Exercise goal - Only one stretch of the data below should be repeated: the lines from the line containing "un identificador reservado." through the line containing "constante o volátil.", inclusive, exactly as they are.

Dataset content -
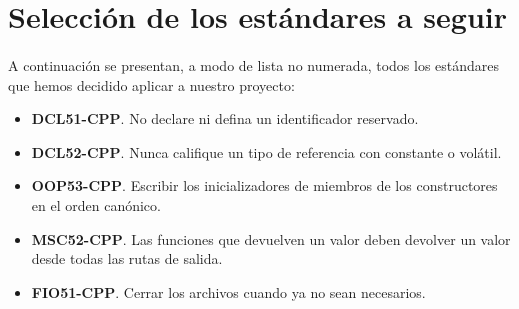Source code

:\section{Selección de los estándares a seguir}

\paragraph{}A continuación se presentan, a modo de lista no numerada, todos los estándares que hemos decidido aplicar a nuestro proyecto:

\begin{itemize}
	\item \textbf{DCL51-CPP}. No declare ni defina un identificador reservado.
	\item \textbf{DCL52-CPP}. Nunca califique un tipo de referencia con constante o volátil.
	\item \textbf{OOP53-CPP}. Escribir los inicializadores de miembros de los constructores en el orden canónico.
	\item \textbf{MSC52-CPP}. Las funciones que devuelven un valor deben devolver un valor desde todas las rutas de salida.
	\item \textbf{FIO51-CPP}. Cerrar los archivos cuando ya no sean necesarios.
\end{itemize}

\newpage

Output for this exercise -
	\item \textbf{DCL51-CPP}. No declare ni defina un identificador reservado.
	\item \textbf{DCL52-CPP}. Nunca califique un tipo de referencia con constante o volátil.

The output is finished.